One result of the above is the emergence of micro-electrical-mechanical-systems (MEMS) based transducer devices. These may be for example, capacitive transducers for detecting and/or generating pressure/sound waves or transducers for detecting acceleration. There is also a continual drive to reduce the size and cost of these devices.
Microphone devices formed using MEMS fabrication processes typically comprise a membrane with electrodes for read-out/drive deposited on the membrane and a substrate. In the case of MEMS pressure sensors and microphones, the read out is usually accomplished by measuring the capacitance between the electrodes. In the case of transducers, the device is driven by a potential difference provided across the electrodes.
FIG. 1a shows a basic MEMS device 1 comprising a substrate 3 having a membrane 5 formed thereon. The substrate 3 comprises a back-volume 7. The back-volume 7 is formed using an etching process from below the substrate, known as a “back-etch”. The back-volume 7 forms an important part of a MEMS device, since the back-volume enables the membrane to move freely in response to incident sound or pressure waves.
The substrate has a width “X” and a height “Y”. For example, the width X may be typically 1.5 mm, and the depth Y typically 625 μm. The diameter of the membrane 5 is typically 1 mm.
Although not shown in FIG. 1a, it will be appreciated that, in order to incorporate the transducers into useful devices, it is necessary to interface or couple them to electronic circuitry (not shown), which may either be located on the same substrate or a separate integrated circuit.
FIG. 1b shows a view of the MEMS device 1 from underneath the substrate 3, having a back-volume 7 etched therein. The back-volume has a diameter of typically 900 μm.
There is a continual drive to reduce the overall size of a MEMS device 1, particularly when such devices are to be incorporated into portable electronic equipment.

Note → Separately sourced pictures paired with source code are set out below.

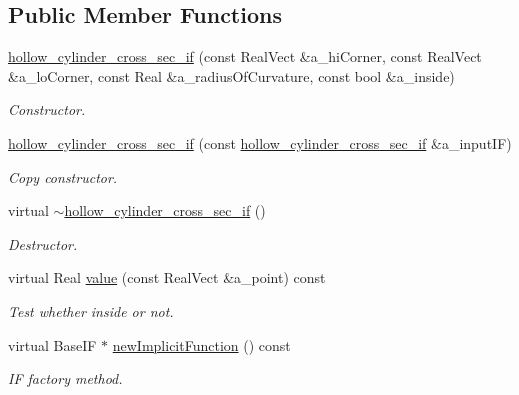 \subsection*{Public Member Functions}
\begin{DoxyCompactItemize}
\item 
\hyperlink{classhollow__cylinder__cross__sec__if_a427059402673eb18f5c7c2cadf3b9258}{hollow\+\_\+cylinder\+\_\+cross\+\_\+sec\+\_\+if} (const Real\+Vect \&a\+\_\+hi\+Corner, const Real\+Vect \&a\+\_\+lo\+Corner, const Real \&a\+\_\+radius\+Of\+Curvature, const bool \&a\+\_\+inside)
\begin{DoxyCompactList}\small\item\em Constructor. \end{DoxyCompactList}\item 
\hyperlink{classhollow__cylinder__cross__sec__if_a1148ccfc2300d87ac7a9ad243a514001}{hollow\+\_\+cylinder\+\_\+cross\+\_\+sec\+\_\+if} (const \hyperlink{classhollow__cylinder__cross__sec__if}{hollow\+\_\+cylinder\+\_\+cross\+\_\+sec\+\_\+if} \&a\+\_\+input\+IF)
\begin{DoxyCompactList}\small\item\em Copy constructor. \end{DoxyCompactList}\item 
virtual \hyperlink{classhollow__cylinder__cross__sec__if_a41e7cf00eeb56e36f7dbddb530473157}{$\sim$hollow\+\_\+cylinder\+\_\+cross\+\_\+sec\+\_\+if} ()
\begin{DoxyCompactList}\small\item\em Destructor. \end{DoxyCompactList}\item 
virtual Real \hyperlink{classhollow__cylinder__cross__sec__if_a704bfbc9b2674118502b719fb553ac68}{value} (const Real\+Vect \&a\+\_\+point) const 
\begin{DoxyCompactList}\small\item\em Test whether inside or not. \end{DoxyCompactList}\item 
virtual Base\+IF $\ast$ \hyperlink{classhollow__cylinder__cross__sec__if_af3b1c7934c249b89b1db3bca83299aaa}{new\+Implicit\+Function} () const 
\begin{DoxyCompactList}\small\item\em IF factory method. \end{DoxyCompactList}\end{DoxyCompactItemize}
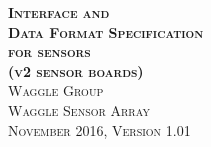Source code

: \documentclass{article}
\begin{document}
\begin{titlepage}
  \begin{center}
        \Huge\textbf{\textsc{Interface and \\ Data Format Specification \\ for sensors \\
        \Large\textsc{(v2 sensor boards)}}}\\[0.5cm]
        \Large\textsc{Waggle Group \\ Waggle Sensor Array}\\[1cm]
        \large\textsc{November 2016, }
        \large\textsc{Version 1.01}\\
   \end{center}
\end{titlepage}

\tableofcontents
\newpage






\end{document}
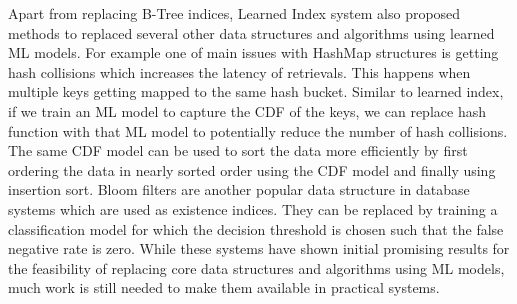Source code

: Apart from replacing B-Tree indices, Learned Index system also proposed methods to replaced several other data structures and algorithms using learned ML models.
For example one of main issues with HashMap structures is getting hash collisions which increases the latency of retrievals.
This happens when multiple keys getting mapped to the same hash bucket.
Similar to learned index, if we train an ML model to capture the CDF of the keys, we can replace hash function with that ML model to potentially reduce the number of hash collisions.
The same CDF model can be used to sort the data more efficiently by first ordering the data in nearly sorted order using the CDF model and finally using insertion sort.
Bloom filters are another popular data structure in database systems which are used as existence indices.
They can be replaced by training a classification model for which the decision threshold is chosen such that the false negative rate is zero.
While these systems have shown initial promising results for the feasibility of replacing core data structures and algorithms using ML models, much work is still needed to make them available in practical systems.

However, as will be appreciated, reducing the size, and in particular the height, of the MEMS device has the consequential effect of reducing the size and hence volume of the back-volume 7. That is, an obvious method of reducing the height of the device is to reduce the thickness of the substrate 3, and this will cause the back-volume 7 to reduce in size also. Reducing the size of the back-volume 7 can have a degrading effect on the output signals produced by the MEMS device 1. It will therefore be appreciated that a trade-off exists between the size and performance of the MEMS device.
This is because the back-volume 7 must be of sufficient size to produce sufficient compliance, i.e. compression, to allow a substantially un-damped movement, i.e. deflection, of the membrane. In a microphone having a small back-volume the compliance is reduced and therefore the sensitivity is reduced. Pressure relief holes (not shown) are required between the back-volume 7 and the atmosphere to prevent pre-stressing of the membrane. These pressure relief holes introduce an acoustic impedance between the back-volume and the atmosphere which, in relationship with the compliance of the back-volume, introduce a 1/f noise spectrum into the microphone output.

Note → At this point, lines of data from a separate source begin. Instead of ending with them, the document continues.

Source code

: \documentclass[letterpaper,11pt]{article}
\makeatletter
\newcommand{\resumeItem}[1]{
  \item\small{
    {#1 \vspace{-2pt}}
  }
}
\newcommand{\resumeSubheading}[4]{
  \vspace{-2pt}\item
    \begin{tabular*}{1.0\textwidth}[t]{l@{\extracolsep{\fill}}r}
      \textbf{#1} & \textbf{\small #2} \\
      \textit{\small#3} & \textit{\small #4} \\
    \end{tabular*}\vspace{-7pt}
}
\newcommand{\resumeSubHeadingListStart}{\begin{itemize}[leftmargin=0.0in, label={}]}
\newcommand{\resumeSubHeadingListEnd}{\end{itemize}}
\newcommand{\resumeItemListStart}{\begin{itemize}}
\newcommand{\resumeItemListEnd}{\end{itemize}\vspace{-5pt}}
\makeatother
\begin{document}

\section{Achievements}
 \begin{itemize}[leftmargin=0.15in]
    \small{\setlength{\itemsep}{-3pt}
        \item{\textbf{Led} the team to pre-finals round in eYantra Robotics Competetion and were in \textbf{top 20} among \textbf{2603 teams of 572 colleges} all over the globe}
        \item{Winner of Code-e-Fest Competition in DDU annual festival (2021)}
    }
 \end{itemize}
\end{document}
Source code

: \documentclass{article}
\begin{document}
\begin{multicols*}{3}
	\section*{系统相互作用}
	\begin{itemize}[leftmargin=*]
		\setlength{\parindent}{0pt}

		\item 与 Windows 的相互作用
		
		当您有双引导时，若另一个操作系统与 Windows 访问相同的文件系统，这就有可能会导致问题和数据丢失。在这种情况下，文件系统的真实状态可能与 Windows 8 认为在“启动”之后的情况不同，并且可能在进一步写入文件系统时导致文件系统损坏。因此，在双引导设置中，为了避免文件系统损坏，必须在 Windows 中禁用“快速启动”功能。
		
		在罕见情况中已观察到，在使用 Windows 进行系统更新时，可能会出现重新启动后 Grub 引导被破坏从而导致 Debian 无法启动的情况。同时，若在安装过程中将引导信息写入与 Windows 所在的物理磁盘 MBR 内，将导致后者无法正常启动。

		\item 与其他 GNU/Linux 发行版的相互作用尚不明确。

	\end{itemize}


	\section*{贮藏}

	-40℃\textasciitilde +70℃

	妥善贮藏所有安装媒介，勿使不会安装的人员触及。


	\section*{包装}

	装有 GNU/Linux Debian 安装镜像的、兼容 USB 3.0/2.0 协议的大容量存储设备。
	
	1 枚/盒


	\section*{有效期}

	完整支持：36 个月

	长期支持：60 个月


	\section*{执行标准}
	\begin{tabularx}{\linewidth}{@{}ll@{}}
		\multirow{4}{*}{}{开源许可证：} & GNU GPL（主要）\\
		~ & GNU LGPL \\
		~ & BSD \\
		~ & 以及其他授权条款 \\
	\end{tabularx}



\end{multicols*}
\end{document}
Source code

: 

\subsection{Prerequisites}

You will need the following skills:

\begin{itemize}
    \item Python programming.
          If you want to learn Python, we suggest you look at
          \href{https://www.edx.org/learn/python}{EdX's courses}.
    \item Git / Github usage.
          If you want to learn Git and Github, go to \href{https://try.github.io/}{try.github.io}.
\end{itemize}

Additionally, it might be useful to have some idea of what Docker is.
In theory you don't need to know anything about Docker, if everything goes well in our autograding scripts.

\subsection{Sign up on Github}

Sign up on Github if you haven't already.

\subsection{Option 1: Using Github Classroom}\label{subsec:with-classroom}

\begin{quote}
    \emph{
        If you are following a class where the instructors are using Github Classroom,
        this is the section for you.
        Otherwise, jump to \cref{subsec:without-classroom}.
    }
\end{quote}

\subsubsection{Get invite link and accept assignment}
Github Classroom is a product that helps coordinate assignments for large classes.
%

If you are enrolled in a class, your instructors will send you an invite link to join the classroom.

Increasing the back-volume increases the signal-to-noise ratio (SNR) of the microphone. The larger the back-volume becomes, the greater the compliance, i.e. the less the impedance, of the back-volume becomes. As a consequence, the lower in frequency the 1/f noise spectrum, due to the pressure relief holes, becomes.

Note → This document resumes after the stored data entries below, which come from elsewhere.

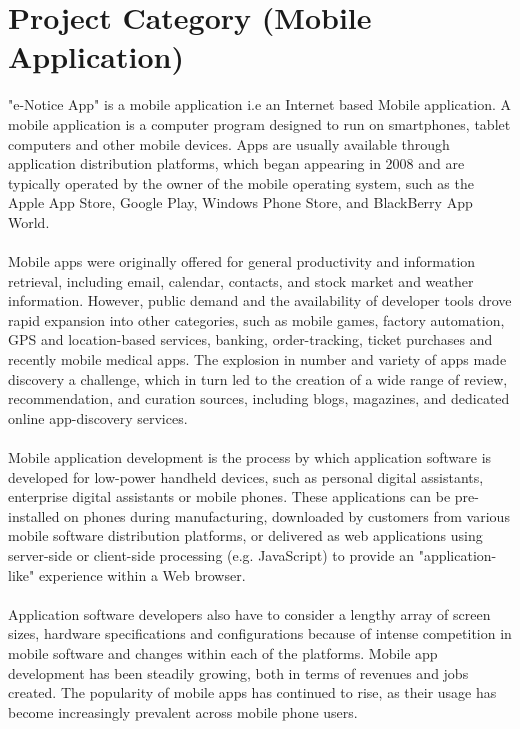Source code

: \pagebreak
\section{Project Category (Mobile Application) }

"e-Notice App" is a mobile application i.e an Internet based Mobile application. A mobile application is a computer program designed to run on smartphones, tablet computers and other mobile devices.
Apps are usually available through application distribution platforms, which began appearing in 2008 and are typically operated by the owner of the mobile operating system, such as the Apple App Store, Google Play, Windows Phone Store, and BlackBerry App World.\\\\
Mobile apps were originally offered for general productivity and information retrieval, including email, calendar, contacts, and stock market and weather information. However, public demand and the availability of developer tools drove rapid expansion into other categories, such as mobile games, factory automation, GPS and location-based services, banking, order-tracking, ticket purchases and recently mobile medical apps. The explosion in number and variety of apps made discovery a challenge, which in turn led to the creation of a wide range of review, recommendation, and curation sources, including blogs, magazines, and dedicated online app-discovery services.
\\ \\
Mobile application development is the process by which application software is developed for low-power handheld devices, such as personal digital assistants, enterprise digital assistants or mobile phones. These applications can be pre-installed on phones during manufacturing, downloaded by customers from various mobile software distribution platforms, or delivered as web applications using server-side or client-side processing (e.g. JavaScript) to provide an "application-like" experience within a Web browser.\\ \\
 Application software developers also have to consider a lengthy array of screen sizes, hardware specifications and configurations because of intense competition in mobile software and changes within each of the platforms. Mobile app development has been steadily growing, both in terms of revenues and jobs created. 
The popularity of mobile apps has continued to rise, as their usage has become increasingly prevalent across mobile phone users.

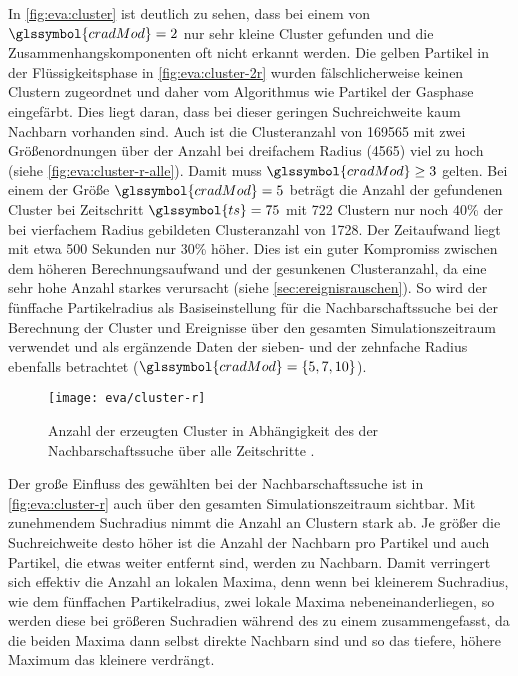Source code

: In \autoref{fig:eva:cluster} ist deutlich zu sehen, dass bei einem  von $\glssymbol{cradMod} = 2$ nur sehr kleine Cluster gefunden und die Zusammenhangskomponenten oft nicht erkannt werden. Die gelben Partikel in der Flüssigkeitsphase in \autoref{fig:eva:cluster-2r} wurden fälschlicherweise keinen Clustern zugeordnet und daher vom Algorithmus wie Partikel der Gasphase eingefärbt. Dies liegt daran, dass bei dieser geringen Suchreichweite kaum Nachbarn vorhanden sind. Auch ist die Clusteranzahl von 169565 mit zwei Größenordnungen über der Anzahl bei dreifachem Radius (4565) viel zu hoch (siehe \autoref{fig:eva:cluster-r-alle}). Damit muss $\glssymbol{cradMod} \ge 3$ gelten. Bei einem  der Größe $\glssymbol{cradMod} = 5$ beträgt die Anzahl der gefundenen Cluster bei Zeitschritt $\glssymbol{ts} = 75$ mit 722 Clustern nur noch 40\% der bei vierfachem Radius gebildeten Clusteranzahl von 1728. Der Zeitaufwand liegt mit etwa 500 Sekunden nur 30\% höher. Dies ist ein guter Kompromiss zwischen dem höheren Berechnungsaufwand und der gesunkenen Clusteranzahl, da eine sehr hohe Anzahl starkes  verursacht (siehe \autoref{sec:ereignisrauschen}). So wird der fünffache Partikelradius als Basiseinstellung für die Nachbarschaftssuche bei der Berechnung der Cluster und Ereignisse über den gesamten Simulationszeitraum verwendet und als ergänzende Daten der sieben- und der zehnfache Radius ebenfalls betrachtet ($\glssymbol{cradMod} = \{5, 7, 10\}$).

\begin{figure}
	\texttt{[image: eva/cluster-r]}
	\caption{Anzahl der erzeugten Cluster in Abhängigkeit des   der Nachbarschaftssuche über alle Zeitschritte .}\label{fig:eva:cluster-r}
\end{figure}

Der große Einfluss des gewählten  bei der Nachbarschaftssuche ist in \autoref{fig:eva:cluster-r} auch über den gesamten Simulationszeitraum sichtbar. Mit zunehmendem Suchradius nimmt die Anzahl an Clustern stark ab. Je größer die Suchreichweite desto höher ist die Anzahl der Nachbarn pro Partikel und auch Partikel, die etwas weiter entfernt sind, werden zu Nachbarn. Damit verringert sich effektiv die Anzahl an lokalen Maxima, denn wenn bei kleinerem Suchradius, wie dem fünffachen Partikelradius, zwei lokale Maxima nebeneinanderliegen, so werden diese bei größeren Suchradien während des \SECC zu einem zusammengefasst, da die beiden Maxima dann selbst direkte Nachbarn sind und so das tiefere, höhere Maximum das kleinere verdrängt.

One way of overcoming the drawback of reducing the back-volume when reducing the height of the MEMS device is to increase the diameter or area of the back-volume 7, such that a reduction in height is offset by the increased diameter or area. However, the amount by which the diameter or area of the back-volume 7 can be increased is limited by the diameter of the membrane. For example, with the dimensions given as examples in FIGS. 1a and 1b, the area of the back-volume 7 cannot be increased significantly above 900 μm, since the diameter of the membrane is only 1 mm.
It is therefore an aim of the present invention to provide a MEMS device that is capable of increasing the back-volume for any given height.